_TASK DESCRIPTION_
Scan the data for lines with "deployment" and report the count by itself.

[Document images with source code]
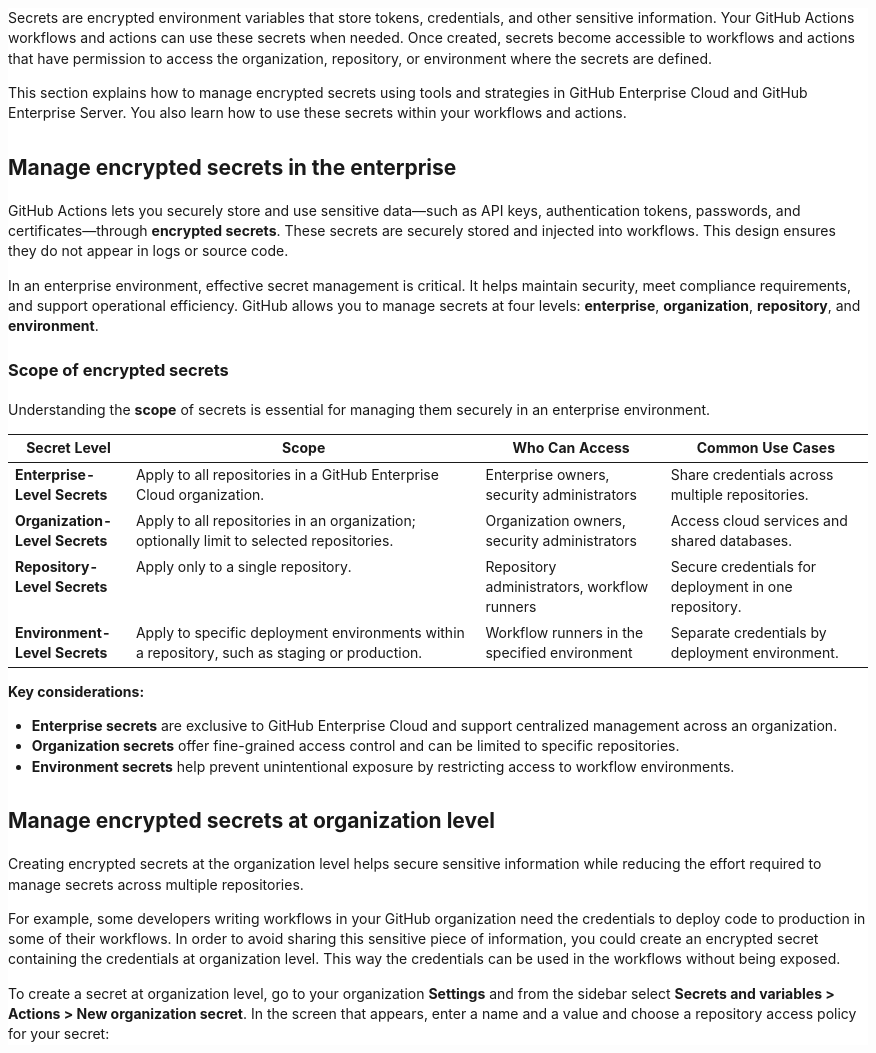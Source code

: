 Secrets are encrypted environment variables that store tokens, credentials, and other sensitive information. Your GitHub Actions workflows and actions can use these secrets when needed. Once created, secrets become accessible to workflows and actions that have permission to access the organization, repository, or environment where the secrets are defined.

This section explains how to manage encrypted secrets using tools and strategies in GitHub Enterprise Cloud and GitHub Enterprise Server. You also learn how to use these secrets within your workflows and actions.

## Manage encrypted secrets in the enterprise

GitHub Actions lets you securely store and use sensitive data—such as API keys, authentication tokens, passwords, and certificates—through **encrypted secrets**. These secrets are securely stored and injected into workflows. This design ensures they do not appear in logs or source code.

In an enterprise environment, effective secret management is critical. It helps maintain security, meet compliance requirements, and support operational efficiency. GitHub allows you to manage secrets at four levels: **enterprise**, **organization**, **repository**, and **environment**.

### Scope of encrypted secrets

Understanding the **scope** of secrets is essential for managing them securely in an enterprise environment.

| **Secret Level**               | **Scope**                                                                                      | **Who Can Access**                            | **Common Use Cases**                                 |
| ------------------------------ | ---------------------------------------------------------------------------------------------- | --------------------------------------------- | ---------------------------------------------------- |
| **Enterprise-Level Secrets**   | Apply to all repositories in a GitHub Enterprise Cloud organization.                           | Enterprise owners, security administrators    | Share credentials across multiple repositories.      |
| **Organization-Level Secrets** | Apply to all repositories in an organization; optionally limit to selected repositories.       | Organization owners, security administrators  | Access cloud services and shared databases.          |
| **Repository-Level Secrets**   | Apply only to a single repository.                                                             | Repository administrators, workflow runners   | Secure credentials for deployment in one repository. |
| **Environment-Level Secrets**  | Apply to specific deployment environments within a repository, such as staging or production. | Workflow runners in the specified environment | Separate credentials by deployment environment.      |

**Key considerations:**

* **Enterprise secrets** are exclusive to GitHub Enterprise Cloud and support centralized management across an organization.
* **Organization secrets** offer fine-grained access control and can be limited to specific repositories.
* **Environment secrets** help prevent unintentional exposure by restricting access to workflow environments.

## Manage encrypted secrets at organization level

Creating encrypted secrets at the organization level helps secure sensitive information while reducing the effort required to manage secrets across multiple repositories.

For example, some developers writing workflows in your GitHub organization need the credentials to deploy code to production in some of their workflows. In order to avoid sharing this sensitive piece of information, you could create an encrypted secret containing the credentials at organization level. This way the credentials can be used in the workflows without being exposed.

To create a secret at organization level, go to your organization **Settings** and from the sidebar select **Secrets and variables > Actions > New organization secret**. In the screen that appears, enter a name and a value and choose a repository access policy for your secret:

_SOLUTION TO THIS EXERCISE_
2